Although it’s far from always possible to determine the perpetrators of a denial-of-service attack and bring them to justice, there are plenty of people who have been put behind bars because of this modern-day crime.
He isn’t the first and he certainly won’t be the last.
A British man has been given an eight month prison sentence after being found guilty of knocking more than 300 websites offline with denial-of-service attacks.
51-year-old Ian Sullivan from Merseyside attacked a wide range of websites in 2013, including ones belonging to British Airways, the Conservative Party, multinational banks and Merseyside Police.
In addition, Sullivan’s denial-of-service attacks targeted adoption, children’s social services, and social housing websites – leaving thousands of people unable to access vital information and support, after rendering the sites completely inaccessible by flooding them with traffic.

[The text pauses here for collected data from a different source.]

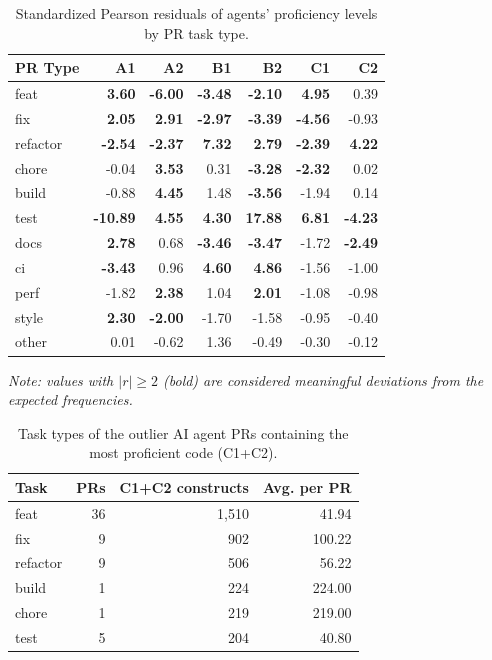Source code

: \begin{table}[t]
\centering
\caption{Standardized Pearson residuals of agents' proficiency levels by PR task type.}
\label{tab:rq1-residuals}
\begin{tabular}{lrrrrrr}
\toprule
PR Type & A1 & A2 & B1 & B2 & C1 & C2 \\
\midrule
feat & \textbf{3.60} & \textbf{-6.00} & \textbf{-3.48} & \textbf{-2.10} & \textbf{4.95} & 0.39 \\
fix & \textbf{2.05} & \textbf{2.91} & \textbf{-2.97} & \textbf{-3.39} & \textbf{-4.56} & -0.93 \\
refactor & \textbf{-2.54} & \textbf{-2.37} & \textbf{7.32} & \textbf{2.79} & \textbf{-2.39} & \textbf{4.22} \\
chore & -0.04 & \textbf{3.53} & 0.31 & \textbf{-3.28} & \textbf{-2.32} & 0.02 \\
build & -0.88 & \textbf{4.45} & 1.48 & \textbf{-3.56} & -1.94 & 0.14 \\
test & \textbf{-10.89} & \textbf{4.55} & \textbf{4.30} & \textbf{17.88} & \textbf{6.81} & \textbf{-4.23} \\
docs & \textbf{2.78} & 0.68 & \textbf{-3.46} & \textbf{-3.47} & -1.72 & \textbf{-2.49} \\
ci & \textbf{-3.43} & 0.96 & \textbf{4.60} & \textbf{4.86} & -1.56 & -1.00 \\
perf & -1.82 & \textbf{2.38} & 1.04 & \textbf{2.01} & -1.08 & -0.98 \\
style & \textbf{2.30} & \textbf{-2.00} & -1.70 & -1.58 & -0.95 & -0.40 \\
other & 0.01 & -0.62 & 1.36 & -0.49 & -0.30 & -0.12 \\
\bottomrule
\end{tabular}
\small\textit{Note: values with $|r| \geq 2$ (bold) are considered meaningful deviations from the expected frequencies.}
\end{table}


\begin{table}[t]
\centering
\caption{Task types of the outlier AI agent PRs containing the most proficient code (C1+C2).}
\label{tab:rq3-outliers}
\begin{tabular}{lrrr}
\toprule
Task & PRs & C1+C2 constructs & Avg. per PR \\
\midrule
feat & 36 & 1,510 & 41.94 \\
fix & 9 & 902 & 100.22 \\
refactor & 9 & 506 & 56.22 \\
build & 1 & 224 & 224.00 \\
chore & 1 & 219 & 219.00 \\
test & 5 & 204 & 40.80 \\
\bottomrule
\end{tabular}
\end{table}
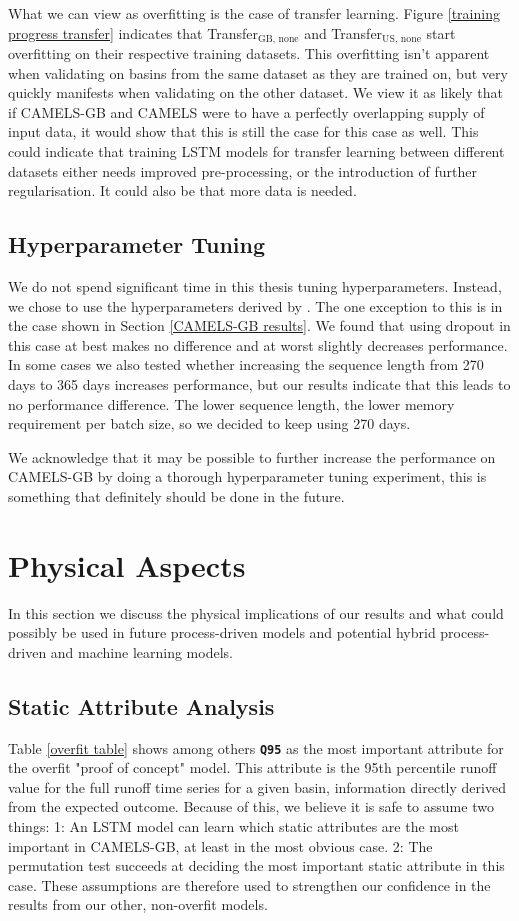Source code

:  What we can view as overfitting is the case of transfer learning. Figure 
 \ref{training progress transfer} indicates that Transfer$_\text{GB, none}$ 
 and Transfer$_\text{US, none}$ start overfitting on their respective training 
 datasets. This overfitting isn't apparent when validating on basins from the 
 same dataset as they are trained on, but very quickly manifests when validating 
 on the other dataset. We view it as likely that if CAMELS-GB and CAMELS were to 
 have a perfectly overlapping supply of input data, it would show that this is 
 still the case for this case as well. This could indicate that training LSTM models 
 for transfer learning between different datasets either needs improved pre-processing, 
 or the introduction of further regularisation. It could also be that more data is needed.
\subsection{Hyperparameter Tuning}
We do not spend significant time in this thesis tuning hyperparameters. Instead, 
we chose to use the hyperparameters derived by \citet{lstm_second_paper}. The one 
exception to this is in the case shown in Section \ref{CAMELS-GB results}. We found 
that using dropout in this case at best makes no difference and at worst slightly 
decreases performance. In some cases we also tested whether increasing the 
sequence length from 270 days to 365 days increases performance, but our results 
indicate that this leads to no performance difference. The lower sequence length, 
the lower memory requirement per batch size, so we decided to keep using 270 days. 

We acknowledge that it may be possible to further increase the performance on 
CAMELS-GB by doing a thorough hyperparameter tuning experiment, this is 
something that definitely should be done in the future. 
\section{Physical Aspects}
In this section we discuss the physical implications of our results and what could 
possibly be used in future process-driven models and potential hybrid process-driven 
and machine learning models.
\subsection{Static Attribute Analysis}
\label{discuss static attributes}
Table \ref{overfit table} shows among others \textbf{\texttt{Q95}} as the most 
important attribute for the overfit "proof of concept" model. This attribute is the 
95th percentile runoff value for the full runoff time series for a given basin, 
information directly derived from the expected outcome. 
Because of this, we believe it is 
safe to assume two things: 1: An LSTM model can learn which static attributes are 
the most important in CAMELS-GB, at least in the most obvious case. 2: The permutation test 
succeeds at deciding the most important static attribute in this case. These 
assumptions are therefore used to strengthen our confidence in the results from 
our other, non-overfit models. 

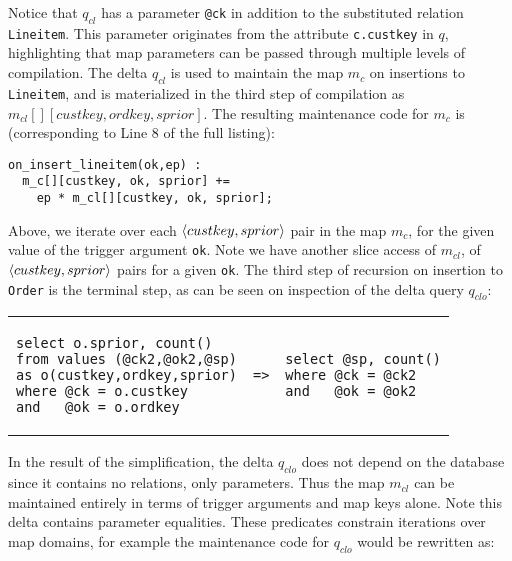 \vspace{1mm}
Notice that $q_{cl}$ has a parameter {\tt @ck} in addition to the substituted
relation {\tt Lineitem}. This parameter originates from the attribute
{\tt c.custkey} in $q$, highlighting that map parameters can be passed
through multiple levels of compilation.
The delta $q_{cl}$ is used to maintain the map $m_c$ on
insertions to {\tt Lineitem}, and is materialized in the third step of
compilation as $m_{cl}[][custkey,ordkey,sprior]$. The resulting maintenance code
for $m_{c}$ is (corresponding to Line 8 of the full listing):

{\footnotesize
\begin{verbatim}
on_insert_lineitem(ok,ep) :
  m_c[][custkey, ok, sprior] +=
    ep * m_cl[][custkey, ok, sprior];
\end{verbatim}
}

Above, we iterate over each ${\langle custkey,sprior\rangle}$ pair in the map $m_c$, for
the given value of the trigger argument {\tt ok}. Note we have another slice
access of $m_{cl}$, of ${\langle custkey,sprior\rangle}$ pairs for a given \texttt{ok}.
The third step of recursion on insertion to {\tt Order} is the terminal step, as
can be seen on inspection of the delta query $q_{clo}$:

\vspace{1mm}
\hspace{-5mm}
\begin{tabular}{lcl}
\begin{minipage}{1.68in}
\begin{verbatim}
select o.sprior, count()
from values (@ck2,@ok2,@sp)
as o(custkey,ordkey,sprior)
where @ck = o.custkey
and   @ok = o.ordkey
\end{verbatim}
\end{minipage}
&
{\tt =>}
&
\hspace{-3mm}
\begin{minipage}{1.3in}
\begin{verbatim}
select @sp, count()
where @ck = @ck2
and   @ok = @ok2
\end{verbatim}
\end{minipage}
\end{tabular}

\vspace{1mm}
In the result of the simplification, the delta $q_{clo}$ does not depend on the
database since it contains no relations, only parameters. Thus the map $m_{cl}$
can be maintained entirely in terms of trigger arguments and map keys alone.
Note this delta contains parameter equalities. These predicates constrain
iterations over map domains, for example the maintenance code for $q_{clo}$
would be rewritten as:

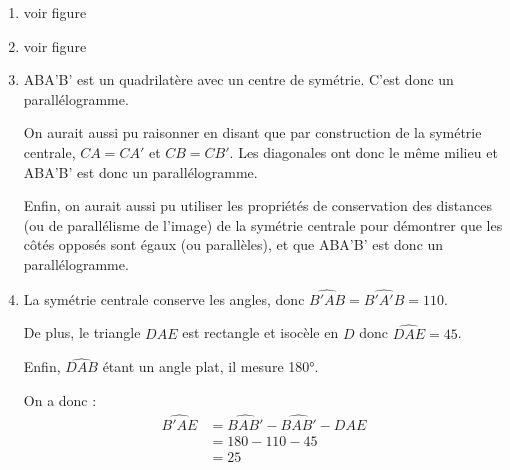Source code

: \begin{enumerate}
    \item {} voir figure 
    \item {} voir figure
\begin{figure}[H]
    \center
\end{figure}

    \item {} ABA'B' est un quadrilatère avec un centre de symétrie. C'est donc un parallélogramme.
    
    On aurait aussi pu raisonner en disant que par construction de la symétrie centrale, $CA=CA'$ et $CB=CB'$. Les diagonales ont donc le même milieu et ABA'B' est donc un parallélogramme.

    Enfin, on aurait aussi pu utiliser les propriétés de conservation des distances (ou de parallélisme de l'image) de la symétrie centrale pour démontrer que les côtés opposés sont égaux (ou parallèles), et que ABA'B' est donc un parallélogramme.

    \item {} 
    La symétrie centrale conserve les angles, donc $\widehat{B'AB}=\widehat{B'A'B}=110$.

    De plus, le triangle $DAE$ est rectangle et isocèle en $D$ donc $\widehat{DAE}=45$.

    Enfin, $\widehat{DAB}$ étant un angle plat, il mesure 180°.

    On a donc : \begin{align*}
    \widehat{B'AE}&=\widehat{BAB'}-\widehat{BAB'}-\widehat{DAE}\\
    &=180-110-45\\
    &=25
    \end{align*}
\end{enumerate}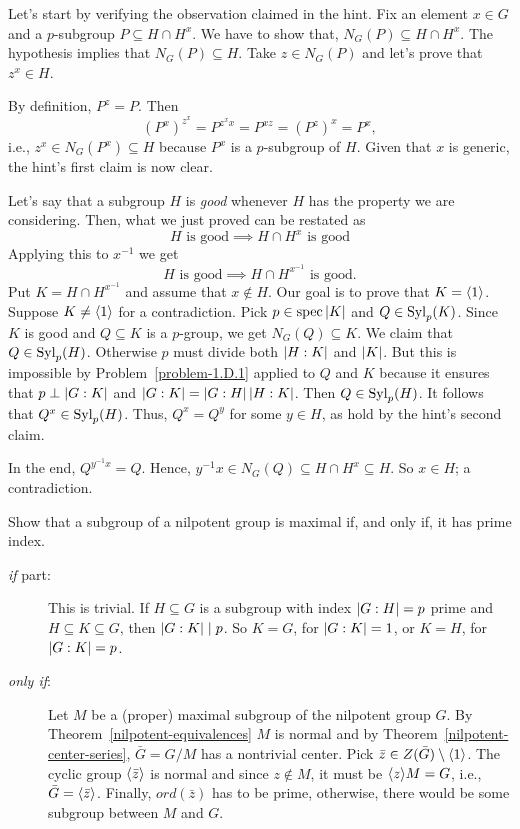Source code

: \begin{solution} Let's start by verifying the observation claimed in the hint. Fix an element $x\in G$ and a $p$-subgroup $P\subseteq H\cap H^x$. We have to show that, $N_G(P)\subseteq H\cap H^x$. The hypothesis implies that $N_G(P)\subseteq H$. Take $z\in N_G(P)$ and let's prove that $z^x\in H$.

By definition, $P^z=P$. Then
$$
    (P^x)^{z^x} = P^{z^xx} = P^{xz} = (P^z)^x = P^x,
$$
i.e., $z^x\in N_G(P^x)\subseteq H$ because $P^x$ is a $p$-subgroup of $H$. Given that $x$ is generic, the hint's first claim is now clear.

Let's say that a subgroup $H$ is \textsl{good\/} whenever $H$ has the property we are considering. Then, what we just proved can be restated as
$$
    H \text{ is good} \implies H\cap H^x\text{ is good}
$$
Applying this to $x^{-1}$ we get
$$
    H \text{ is good} \implies H\cap H^{x^{-1}}\text{ is good}.
$$
Put $K=H\cap H^{x^{-1}}$ and assume that $x\notin H$. Our goal is to prove that $K=\langle1\rangle$. Suppose $K\ne\langle1\rangle$ for a contradiction. Pick $p\in\operatorname{spec}\left\vert{K}\right\vert$ and $Q\in{\rm Syl}_p(K)$. Since $K$ is good and $Q\subseteq K$ is a $p$-group, we get $N_G(Q)\subseteq K$. We claim that $Q\in{\rm Syl}_p(H)$. Otherwise $p$ must divide both $\left\vert{H:K}\right\vert$ and $\left\vert{K}\right\vert$. But this is impossible by Problem~\ref{problem-1.D.1} applied to $Q$ and $K$ because it ensures that $p\perp\left\vert{G:K}\right\vert$ and $\left\vert{G:K}\right\vert=\left\vert{G:H}\right\vert\left\vert{H:K}\right\vert$. Then $Q\in{\rm Syl}_p(H)$. It follows that $Q^x\in{\rm Syl}_p(H)$. Thus, $Q^x=Q^y$ for some $y\in H$, as hold by the hint's second claim.

In the end, $Q^{y^{-1}x}=Q$. Hence, $y^{-1}x\in N_G(Q)\subseteq H\cap H^x\subseteq H$. So $x\in H$; a contradiction.  \end{solution}

\begin{probl}\label{problem-1.D.6}
    Show that a subgroup of a nilpotent group is maximal if, and only if, it has prime index.
\end{probl}

\begin{solution}

\begin{description}%
    \item[\rm{\it if\/} part:] This is trivial. If $H\subseteq G$ is a subgroup with index $\left\vert{G:H}\right\vert=p$ prime and $H\subseteq K\subseteq G$, then $\left\vert{G:K}\right\vert\mid p$. So $K=G$, for $\left\vert{G:K}\right\vert=1$, or $K=H$, for $\left\vert{G:K}\right\vert=p$.
    
    \item[\rm{\it only if\/}:] Let $M$ be a (proper) maximal subgroup of the nilpotent group $G$. By Theorem~\ref{nilpotent-equivalences} $M$ is normal and by Theorem~\ref{nilpotent-center-series}, $\bar G=G/M$ has a nontrivial center. Pick $\bar z\in Z(\bar G)\setminus\langle1\rangle$. The cyclic group $\langle\bar z\rangle$ is normal and since $z\notin M$, it must be $\langle z\rangle M=G$, i.e., $\bar G=\langle\bar z\rangle$. Finally, $ord(\bar z)$ has to be prime, otherwise, there would be some subgroup between $M$ and $G$.
\end{description}
\end{solution}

Jobless Sullivan, a father of six, was apprehended in July 2013 after a joint operation between the National Crime Agency’s Cyber Crime Unit and the North West Regional Organised Crime Unit. Police had linked a Twitter handle (@anonian01) referencing the DDoS attacks to the attacks themselves.
Subsequent forensic investigations of seized computer equipment found software designed to clobber websites, and evidence of links to other online campaigns and activity by Anonymous hacktivists.
According to a BBC News report, Sullivan’s Twitter account would often alert targeted websites that they were under attack with phrases such as:
“This is just the start! Tango down. It’s not just you.”
Subsequent forensic analysis found software designed to take websites offline and documentation linking him to other campaigns and activity carried out by Anonymous.
Of course, it’s important to note that none of the sites targeted by Sullivan suffered a data breach as the result of his attacks. Although DDoS attacks often acting as a smokescreen to other online criminal behaviour such as hacking, they don’t in themselves steal sensitive data.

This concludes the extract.